00:00 13 Agosto 2012

Caldo, vento e incendi

Con il caldo e la mancanza di pioggia permane il rischio incendi sulla nostra Penisola. Rischio o dolo? Esaminiamo insieme la situazione.

Caldo, vento e incendi

Siamo alle porte della SETTIMA ondata di calore di questa lunga e caldissima estate. L’alta pressione africana torna ad affilare gli artigli e nei prossimi giorni soffierà il suo alito bollente in direzione dell’Italia.

Gli appelli ormai si sprecano; si mettono in guardia le persone anziane e i bambini, si danno consigli su quale dieta sia opportuno seguire…insomma, prepariamoci ad una nuova fiammata dell’anticiclone!

Nei prossimi dieci giorni (almeno) le precipitazioni saranno quasi completamente assenti dalla scena italiana ( tranne qualche temporale sulle Alpi nel pomeriggio). Il terreno tenderà ulteriormente a seccarsi e di conseguenza resterà alto il rischio incendi, specie al centro-sud, oltre ovviamente all’emergenza siccità.

Rischio o dolo? Beh, facciamo prima a dire drasticamente che l’autocombustione in Italia non esiste o riguarda casi molto sporadici.

Volendo fare una breve statistica, possiamo affermare con certezza che il fenomeno autocombustivo” si presenta nell’1% dei casi. Questa percentuale bassissima, inoltre, può trovare riscontro solo ed esclusivamente in condizioni di caldo eccezionale ed intenso soleggiamento.

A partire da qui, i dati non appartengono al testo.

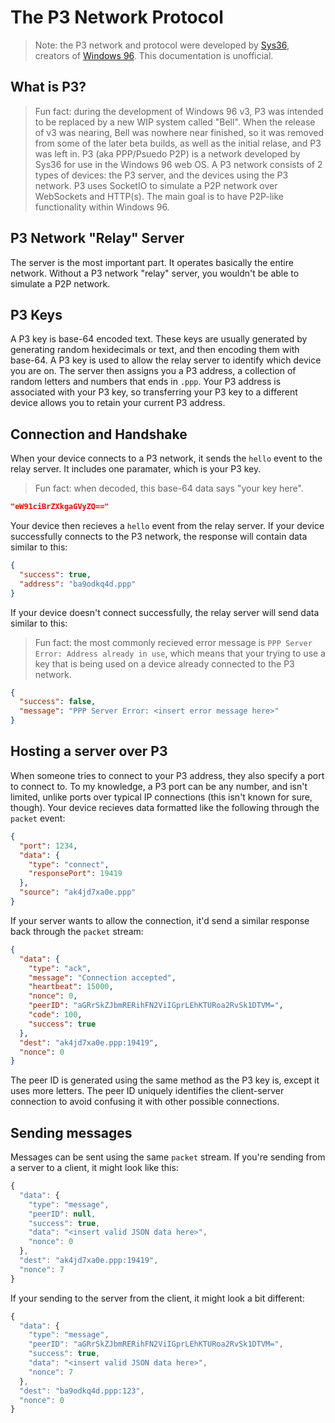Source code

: # The P3 Network Protocol
> Note: the P3 network and protocol were developed by [Sys36](https://sys36.net/), creators of [Windows 96](https://windows96.net/).
> This documentation is unofficial.

## What is P3?
> Fun fact: during the development of Windows 96 v3, P3 was intended to be replaced by a new WIP system called "Bell". When the release of v3 was nearing, Bell was nowhere near finished, so it was removed from some of the later beta builds, as well as the initial relase, and P3 was left in. 
P3 (aka PPP/Psuedo P2P) is a network developed by Sys36 for use in the Windows 96 web OS.
A P3 network consists of 2 types of devices: the P3 server, and the devices using the P3 network.
P3 uses SocketIO to simulate a P2P network over WebSockets and HTTP(s). The main goal is to have P2P-like functionality within Windows 96.

## P3 Network "Relay" Server
The server is the most important part. It operates basically the entire network.
Without a P3 network "relay" server, you wouldn't be able to simulate a P2P network.

## P3 Keys
A P3 key is base-64 encoded text. These keys are usually generated by generating random hexidecimals or text, and then encoding them with base-64.
A P3 key is used to allow the relay server to identify which device you are on.
The server then assigns you a P3 address, a collection of random letters and numbers that ends in `.ppp`.
Your P3 address is associated with your P3 key, so transferring your P3 key to a different device allows you to retain your current P3 address.

## Connection and Handshake
When your device connects to a P3 network, it sends the `hello` event to the relay server.
It includes one paramater, which is your P3 key.
> Fun fact: when decoded, this base-64 data says "your key here".
```json
"eW91ciBrZXkgaGVyZQ=="
```

Your device then recieves a `hello` event from the relay server.
If your device successfully connects to the P3 network, the response will contain data similar to this:
```json
{
  "success": true,
  "address": "ba9odkq4d.ppp"
}
```
If your device doesn't connect successfully, the relay server will send data similar to this:
> Fun fact: the most commonly recieved error message is `PPP Server Error: Address already in use`, which means that your trying to use a key that is being used on a device already connected to the P3 network.
```json
{
  "success": false,
  "message": "PPP Server Error: <insert error message here>"
}
```

## Hosting a server over P3
When someone tries to connect to your P3 address, they also specify a port to connect to. To my knowledge, a P3 port can be any number, and isn't limited, unlike ports over typical IP connections (this isn't known for sure, though).
Your device recieves data formatted like the following through the `packet` event:
```json
{
  "port": 1234,
  "data": {
    "type": "connect",
    "responsePort": 19419
  },
  "source": "ak4jd7xa0e.ppp"
}
```
If your server wants to allow the connection, it'd send a similar response back through the `packet` stream:
```json
{
  "data": {
    "type": "ack",
    "message": "Connection accepted",
    "heartbeat": 15000,
    "nonce": 0,
    "peerID": "aGRrSkZJbmRERihFN2ViIGprLEhKTURoa2RvSk1DTVM=",
    "code": 100,
    "success": true
  },
  "dest": "ak4jd7xa0e.ppp:19419",
  "nonce": 0
}
```
The peer ID is generated using the same method as the P3 key is, except it uses more letters. The peer ID uniquely identifies the client-server connection to avoid confusing it with other possible connections.

## Sending messages
Messages can be sent using the same `packet` stream. If you're sending from a server to a client, it might look like this:
```js
{
  "data": {
    "type": "message",
    "peerID": null,
    "success": true,
    "data": "<insert valid JSON data here>",
    "nonce": 0
  },
  "dest": "ak4jd7xa0e.ppp:19419",
  "nonce": 7
}
```
If your sending to the server from the client, it might look a bit different:
```js
{
  "data": {
    "type": "message",
    "peerID": "aGRrSkZJbmRERihFN2ViIGprLEhKTURoa2RvSk1DTVM=",
    "success": true,
    "data": "<insert valid JSON data here>",
    "nonce": 7
  },
  "dest": "ba9odkq4d.ppp:123",
  "nonce": 0
}
```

L’’incendio che si sviluppa da solo, magari ad opera di un vetro di bottiglia che si comporta da lente sotto il sole, è una cosa rara, anche se ovviamente possibile. In tutti gli altri casi, specie negli incendi che si sviluppano di notte o in prima mattinata, la responsabile è sempre e solo la mano dell’’uomo.

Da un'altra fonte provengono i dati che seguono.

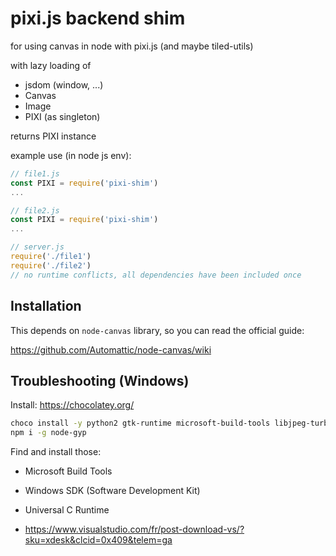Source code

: 
# pixi.js backend shim 

for using canvas in node with pixi.js
(and maybe tiled-utils)

with lazy loading of

* jsdom (window, ...)
* Canvas
* Image
* PIXI (as singleton)

returns PIXI instance

example use (in node js env):
```javascript
// file1.js
const PIXI = require('pixi-shim')
...

// file2.js
const PIXI = require('pixi-shim')
...

// server.js
require('./file1')
require('./file2')
// no runtime conflicts, all dependencies have been included once
```

## Installation

This depends on `node-canvas` library, so you can read the official guide:

https://github.com/Automattic/node-canvas/wiki

## Troubleshooting (Windows)

Install: https://chocolatey.org/

```bash
choco install -y python2 gtk-runtime microsoft-build-tools libjpeg-turbo
npm i -g node-gyp
```

Find and install those:

* Microsoft Build Tools

* Windows SDK (Software Development Kit)

* Universal C Runtime

* https://www.visualstudio.com/fr/post-download-vs/?sku=xdesk&clcid=0x409&telem=ga
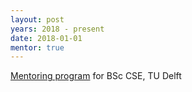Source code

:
 ```yaml
---
layout: post
years: 2018 - present
date: 2018-01-01
mentor: true
---
```


[Mentoring program](https://www.studiegids.tudelft.nl/a101_displayCourse.do?course_id=57325) for BSc CSE, TU Delft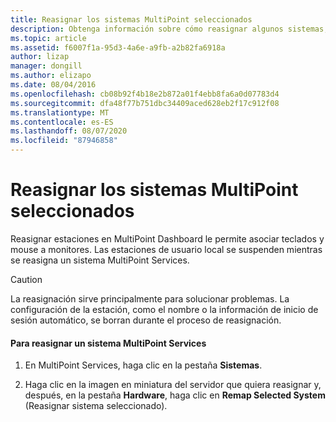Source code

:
 ```yaml
---
title: Reasignar los sistemas MultiPoint seleccionados
description: Obtenga información sobre cómo reasignar algunos sistemas, pero no todos, en Multipoint Services
ms.topic: article
ms.assetid: f6007f1a-95d3-4a6e-a9fb-a2b82fa6918a
author: lizap
manager: dongill
ms.author: elizapo
ms.date: 08/04/2016
ms.openlocfilehash: cb08b92f4b18e2b872a01f4ebb8fa6a0d07783d4
ms.sourcegitcommit: dfa48f77b751dbc34409aced628eb2f17c912f08
ms.translationtype: MT
ms.contentlocale: es-ES
ms.lasthandoff: 08/07/2020
ms.locfileid: "87946858"
---
```

# <a name="remap-selected-multipoint-systems"></a>Reasignar los sistemas MultiPoint seleccionados
Reasignar estaciones en MultiPoint Dashboard le permite asociar teclados y mouse a monitores. Las estaciones de usuario local se suspenden mientras se reasigna un sistema MultiPoint Services.

> [!CAUTION]
> La reasignación sirve principalmente para solucionar problemas. La configuración de la estación, como el nombre o la información de inicio de sesión automático, se borran durante el proceso de reasignación.

#### <a name="to-remap-a-multipoint-services-system"></a>Para reasignar un sistema MultiPoint Services

1.  En MultiPoint Services, haga clic en la pestaña **Sistemas**.

2.  Haga clic en la imagen en miniatura del servidor que quiera reasignar y, después, en la pestaña **Hardware**, haga clic en **Remap Selected System** (Reasignar sistema seleccionado).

Quante volte, soprattutto nel periodo estivo, abbiamo avvistato un incendio, magari sulla collina accanto alla nostra abitazione? E quante volte abbiamo visto nei servizi dei telegiornali la gente scappare e abbandonare la propria casa minacciata da lingue di fuoco alte anche diversi metri? Tante, purtroppo!

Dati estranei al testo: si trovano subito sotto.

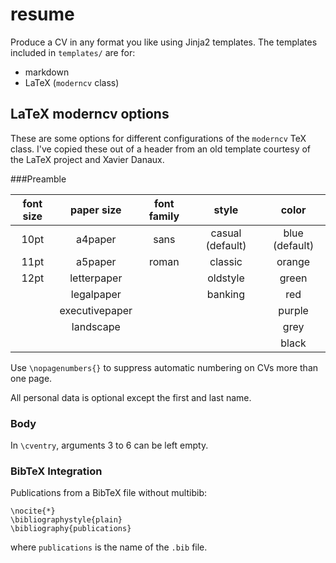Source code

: # resume
Produce a CV in any format you like using Jinja2 templates. The templates included in `templates/` are for:

* markdown
* LaTeX (`moderncv` class)

## LaTeX moderncv options
These are some options for different configurations of the `moderncv` TeX class. I've copied these out of a header from an old template courtesy of the LaTeX project and Xavier Danaux.

###Preamble

| font size | paper size | font family | style | color |
|:---------:|:----------:|:-----------:|:-----:|:-----:|
| 10pt | a4paper | sans | casual (default) | blue (default)|
| 11pt | a5paper | roman | classic | orange |
| 12pt | letterpaper |  | oldstyle | green |
|  | legalpaper |  | banking | red |
|  | executivepaper |  | | purple |
|  | landscape |  | | grey |
|  |  |  | | black |

Use `\nopagenumbers{}` to suppress automatic numbering on CVs more than one page.

All personal data is optional except the first and last name.

### Body
In `\cventry`, arguments 3 to 6 can be left empty.

### BibTeX Integration
Publications from a BibTeX file without multibib:
```
\nocite{*}
\bibliographystyle{plain}
\bibliography{publications}
```
where `publications` is the name of the `.bib` file.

Il problema degli incendi boschivi ogni anno si ripresenta in Italia, anche se in maniera più o meno grave a seconda delle condizioni meteorologiche. Se il fenomeno al centro e al sud è tipicamente estivo, su alcune aree del nord, segnatamente la Liguria, l’’emergenza può presentarsi anche nel periodo invernale, quando l’’Italia risulta interessata da un flusso di correnti secche settentrionali.

Quali saranno le regioni maggiormente a rischio incendi nei prossimi giorni? Beh, un po’ tutto il centro-sud, ma in modo particolare la Sardegna e la Sicilia ( dove al gran caldo si sommerà anche un vento abbastanza forte). Prestare quindi attenzione ed evitare assolutamente di accendere fuochi all’aperto, anche per bruciare le sterpaglie, perchè potrebbe costarvi molto caro!